Corrió de vuelta al caballo, con su curioso paso de patizambo, pero sin hacer ruido. Montó y cabalgó despacio, saliendo de la sombra de las grandes ramas para poder manejar más libremente el látigo y cubrir las dos únicas entradas de la plantación. Sus adversarios, si los hubiera, habrían de venir por una de las dos sendas.Tenía la espalda contra el árbol y su gran seto de espinos. Emitió otra risita complacida, mientras se mantenía atento con la cabeza ladeada como un perro de caza; movió suave y voluptuosamente las colas del látigo a lo largo del suelo, trazando círculos, enrollándolas en la hierba como serpientes... Probablemente era una falsa alarma;

¿Alí, quizá, que venía a disculparse por su negligencia de esa mañana? En todo caso, la postura de alerta de su amo lo asustaría, porque había visto el látigo en acción antes... El ruido otra vez. Una rata de agua cayó haciendo plop, en el canal y se alejó nadando velozmente. Entre la espesura, a ambos lados del sendero, podía ver movimientos indistintos. Permaneció sentado en la silla, inmóvil como una estatua ecuestre, con la pistola empuñada levemente en la izquierda, el látigo ligeramente caído detrás de él, el brazo doblado en la posición del pescador a punto de hacer un largo lanzamiento. Así esperó, sonriendo. Su paciencia era inagotable.

* * *

El sonido de un lejano tiroteo sobre el lago siempre fue algo común en el lenguaje de sonidos del lago; era como la música de las gaviotas, que venían del mar, y los otros pájaros acuáticos que se aglomeraban en las lagunas, rodeadas de cañaverales. Cuando empezaban los grandes tiroteos, el estrépito de treinta escopetas en acción al mismo tiempo fluía incansablemente en el aire de Mareotis, como una cadencia. El hábito le enseñaba a uno gradualmente a diferenciar los diversos ruidos y reconocerlos: y Nessim también había pasado su infancia allí con una escopeta.
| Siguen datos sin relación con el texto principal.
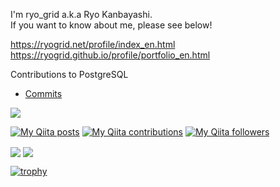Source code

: I'm ryo_grid a.k.a Ryo Kanbayashi.    
If you want to know about me, please see below!    
   
https://ryogrid.net/profile/index_en.html   
https://ryogrid.github.io/profile/portfolio_en.html

Contributions to PostgreSQL
- [Commits](https://github.com/search?q=repo%3Apostgres%2Fpostgres+Ryo+Kanbayashi&type=commits&s=committer-date&o=desc)

<a href="https://github.com/sponsors/ryogrid?o=esb"> 
<img src="https://i.gyazo.com/d3b8862854a3f9587b11be419c3ab4c2.png" />   
</a>
   
[![My Qiita posts](https://qiita-badge.apiapi.app/s/ryo_grid/posts.svg)](http://qiita.com/ryo_grid)
[![My Qiita contributions](https://qiita-badge.apiapi.app/s/ryo_grid/contributions.svg)](http://qiita.com/ryo_grid)
[![My Qiita followers](https://qiita-badge.apiapi.app/s/ryo_grid/followers.svg)](http://qiita.com/ryo_grid)
                

<span>
  <img align="center" src="https://github-readme-stats.vercel.app/api?username=ryogrid&count_private=true&show_icons=true&&theme=onedark" />
</span>
<span>
  <img align="center" src="https://github-readme-stats.vercel.app/api/top-langs/?username=ryogrid&hide=jupyter%20notebook,html,javascript,java,c,c%2B%2B,renderscript,typescript,tex,vba,ruby&theme=onedark&layout=compact" />
</span>

[![trophy](https://github-profile-trophy.vercel.app/?username=ryogrid&theme=onedark&rank=SECRET,SSS,SS,S,AAA,AA,A)](https://github.com/ryo-ma/github-profile-trophy)
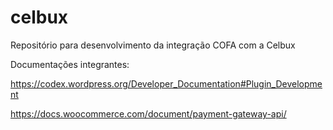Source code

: # celbux
Repositório para desenvolvimento da integração COFA com a Celbux

Documentações integrantes:

https://codex.wordpress.org/Developer_Documentation#Plugin_Development

https://docs.woocommerce.com/document/payment-gateway-api/
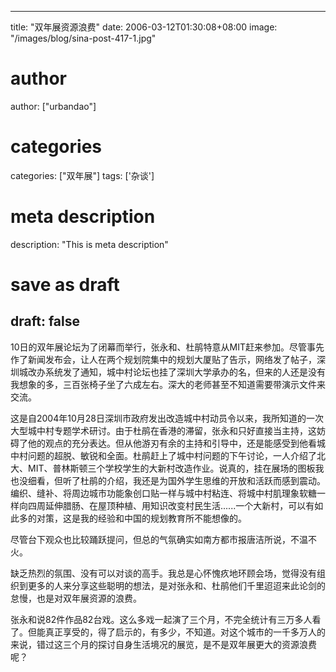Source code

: 
---
title: "双年展资源浪费"
date: 2006-03-12T01:30:08+08:00
image: "/images/blog/sina-post-417-1.jpg"
# author
author: ["urbandao"]
# categories
categories: ["双年展"]
tags: ['杂谈']
# meta description
description: "This is meta description"
# save as draft
draft: false
---

10日的双年展论坛为了闭幕而举行，张永和、杜鹃特意从MIT赶来参加。尽管事先作了新闻发布会，让人在两个规划院集中的规划大厦贴了告示，网络发了帖子，深圳城改办系统发了通知，城中村论坛也挂了深圳大学承办的名，但来的人还是没有我想象的多，三百张椅子坐了六成左右。深大的老师甚至不知道需要带演示文件来交流。

这是自2004年10月28日深圳市政府发出改造城中村动员令以来，我所知道的一次大型城中村专题学术研讨。由于杜鹃在香港的滞留，张永和只好直接当主持，这妨碍了他的观点的充分表达。但从他游刃有余的主持和引导中，还是能感受到他看城中村问题的超脱、敏锐和全面。杜鹃赶上了城中村问题的下午讨论，一人介绍了北大、MIT、普林斯顿三个学校学生的大新村改造作业。说真的，挂在展场的图板我也没细看，但听了杜鹃的介绍，我还是为国外学生思维的开放和活跃而感到震动。编织、缝补、将周边城市功能象创口贴一样与城中村粘连、将城中村肌理象软糖一样向四周延伸腊肠、在屋顶种植、用知识改变村民生活......一个大新村，可以有如此多的对策，这是我的经验和中国的规划教育所不能想像的。

尽管台下观众也比较踊跃提问，但总的气氛确实如南方都市报唐洁所说，不温不火。

缺乏热烈的氛围、没有可以对谈的高手。我总是心怀愧疚地环顾会场，觉得没有组织到更多的人来分享这些聪明的想法，是对张永和、杜鹃他们千里迢迢来此论剑的怠慢，也是对双年展资源的浪费。

张永和说82件作品82台戏。这么多戏一起演了三个月，不完全统计有三万多人看了。但能真正享受的，得了启示的，有多少，不知道。对这个城市的一千多万人的来说，错过这三个月的探讨自身生活境况的展览，是不是双年展更大的资源浪费呢？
Podía distinguir entre el profundo tang de la escopeta de una barca, apuntada a gansos que vuelan alto, y el biff chato de un arma de calibre doce.
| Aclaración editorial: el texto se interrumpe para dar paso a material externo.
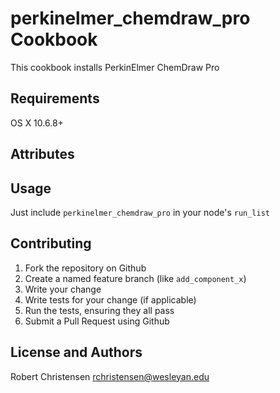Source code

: perkinelmer_chemdraw_pro Cookbook
===========================
This cookbook installs PerkinElmer ChemDraw Pro

Requirements
------------
OS X 10.6.8+

Attributes
----------

Usage
-----
Just include `perkinelmer_chemdraw_pro` in your node's `run_list`


Contributing
------------
1. Fork the repository on Github
2. Create a named feature branch (like `add_component_x`)
3. Write your change
4. Write tests for your change (if applicable)
5. Run the tests, ensuring they all pass
6. Submit a Pull Request using Github

License and Authors
-------------------
Robert Christensen <rchristensen@wesleyan.edu>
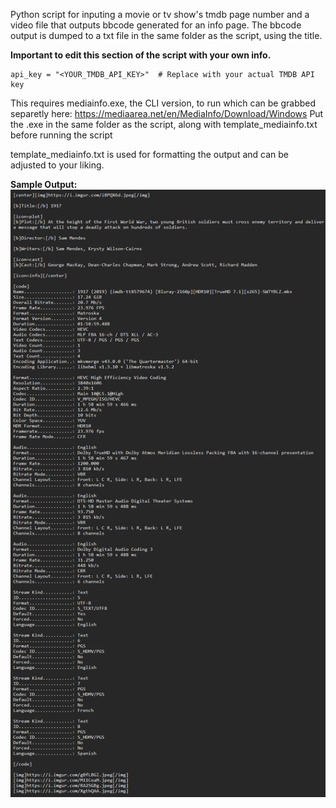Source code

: Python script for inputing a movie or tv show's tmdb page number and a video file that outputs bbcode generated for an info page.
The bbcode output is dumped to a txt file in the same folder as the script, using the title.

**Important to edit this section of the script with your own info.**

    api_key = "<YOUR_TMDB_API_KEY>"  # Replace with your actual TMDB API key
    
This requires mediainfo.exe, the CLI version, to run which can be grabbed separetly here:
https://mediaarea.net/en/MediaInfo/Download/Windows
Put the .exe in the same folder as the script, along with template_mediainfo.txt before running the script

template_mediainfo.txt is used for formatting the output and can be adjusted to your liking.

**Sample Output:**
![ScreenShot](https://github.com/dcquence/media_bbcoder/blob/main/sample.png?raw=true)
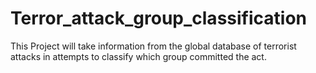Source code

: # Terror_attack_group_classification

This Project will take information from the global database of terrorist attacks in attempts to classify which group committed the act.
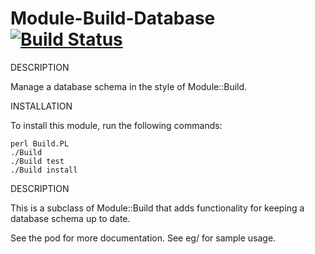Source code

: Module-Build-Database  [![Build Status](https://secure.travis-ci.org/bduggan/Module-Build-Database.png)](http://travis-ci.org/bduggan/Module-Build-Database)
=====================

DESCRIPTION

Manage a database schema in the style of Module::Build.

INSTALLATION

To install this module, run the following commands:

    perl Build.PL
    ./Build
    ./Build test
    ./Build install

DESCRIPTION

This is a subclass of Module::Build that adds functionality
for keeping a database schema up to date.

See the pod for more documentation.
See eg/ for sample usage.

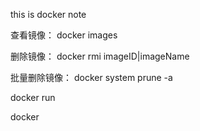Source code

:this is docker note

查看镜像：
docker images

删除镜像：
docker rmi imageID|imageName

批量删除镜像：
docker system prune -a

docker run 

docker 

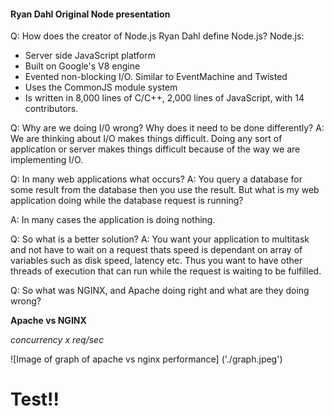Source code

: #### Ryan Dahl Original Node presentation

Q: How does the creator of Node.js Ryan Dahl define Node.js?
Node.js:

- Server side JavaScript platform
- Built on Google's V8 engine
- Evented non-blocking I/O. Similar to EventMachine and Twisted
- Uses the CommonJS module system
- Is written in 8,000 lines of C/C++, 2,000 lines of JavaScript, with 14 contributors.

Q: Why are we doing I/0 wrong? Why does it need to be done differently?
A: We are thinking about I/O makes things difficult. Doing any sort of application or server makes things difficult because of the way we are implementing I/O.

Q: In many web applications what occurs?
A: You query a database for some result from the database then you use the result. But what is my web application doing while the database request is running?

A: In many cases the application is doing nothing.

Q: So what is a better solution?
A: You want your application to multitask and not have to wait on a request thats speed is dependant on array of variables such as disk speed, latency etc. Thus you want to have other threads of execution that can run while the request is waiting to be fulfilled.

Q: So what was NGINX, and Apache doing right and what are they doing wrong?

**Apache vs NGINX**

_concurrency x req/sec_

![Image of graph of apache vs nginx performance]
('./graph.jpeg')

# Test!!
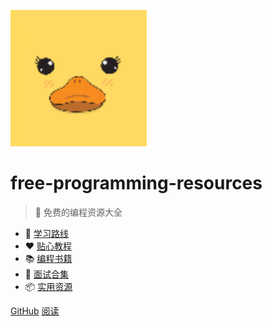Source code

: <!-- _coverpage.md -->

![logo](_media/icon.svg)

# free-programming-resources

> 💎 免费的编程资源大全

- 🚄 [学习路线](./学习路线/README.md)
- ❤️ [贴心教程](./贴心教程/README.md)
- 📚 [编程书籍](./编程书籍/README.md)
- 🙎 [面试合集](./面试合集/README.md)
- 📦 [实用资源](./实用资源/README.md)

[GitHub](https://github.com/liyupi/free-programming-resources)
[阅读](README.md)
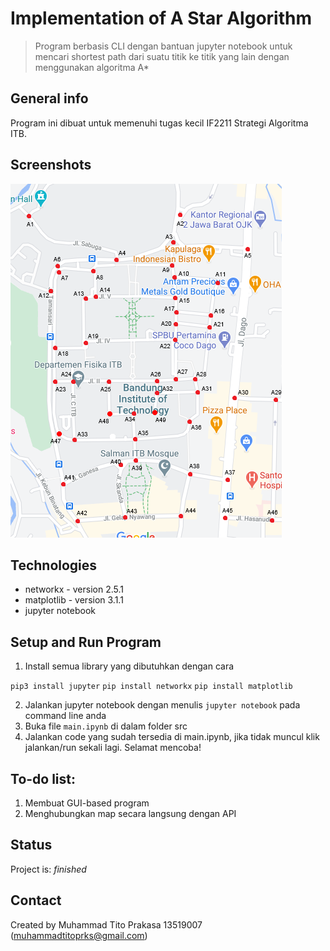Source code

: # Implementation of A Star Algorithm
> Program berbasis CLI dengan bantuan jupyter notebook untuk mencari shortest path dari suatu titik ke titik yang lain dengan menggunakan algoritma A*

## General info
Program ini dibuat untuk memenuhi tugas kecil IF2211 Strategi Algoritma ITB.

## Screenshots
![Example screenshot](./test/CaptureFixv1.0.png)

## Technologies
* networkx - version 2.5.1
* matplotlib - version 3.1.1
* jupyter notebook

## Setup and Run Program
 1. Install semua library yang dibutuhkan dengan cara

`pip3 install jupyter`
`pip install networkx`
`pip install matplotlib`

 2. Jalankan jupyter notebook dengan menulis `jupyter notebook` pada command line anda 
 3. Buka file `main.ipynb` di dalam folder src 
 4. Jalankan code yang sudah tersedia di main.ipynb, jika tidak muncul klik jalankan/run sekali lagi. Selamat mencoba! 

## To-do list:
1. Membuat GUI-based program
2. Menghubungkan map secara langsung dengan API

## Status
Project is: _finished_

## Contact
Created by Muhammad Tito Prakasa 13519007 (muhammadtitoprks@gmail.com)

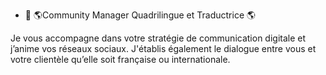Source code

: - 👋 🌎​Community Manager Quadrilingue et Traductrice 🌎​

Je vous accompagne dans votre stratégie de communication digitale et j’anime vos réseaux sociaux. J'établis également le dialogue entre vous et votre clientèle qu’elle soit française ou internationale. 

<!---
marinelavalpro/marinelavalpro is a ✨ special ✨ repository because its `README.md` (this file) appears on your GitHub profile.
You can click the Preview link to take a look at your changes.
--->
Los dos hombres estaban de pie, al lado de sus caballos, en el transbordador, y cuando llegó el ruido como pequeños rizos de aire, cayendo sobre el tímpano con un tamborileo: gotas de lluvia que caen desde un remo, el goteo de un grifo mal cerrado, en un caserón, no habrían sido de menor volumen. Pero eran tiros sin duda alguna. Balthazar volvió la cabeza y miró sobre el lago.

–Esto suena a pistola –murmuró.

Nessim sonrió y meneó la cabeza.

–Un fusil de pequeño calibre, diría yo. ¿Será un cazador furtivo de nidos de patos?

No obstante, había más tiros de los que podían caber de una sola vez en la cámara de cualquiera de esas dos armas. Montaron, un poco intrigados al ver que les habían enviado caballos, pero que Alí había desaparecido. Los había dejado atados al poste, al lado del pasaje, encomendándoselos al encargado, y se había desvanecido en la niebla.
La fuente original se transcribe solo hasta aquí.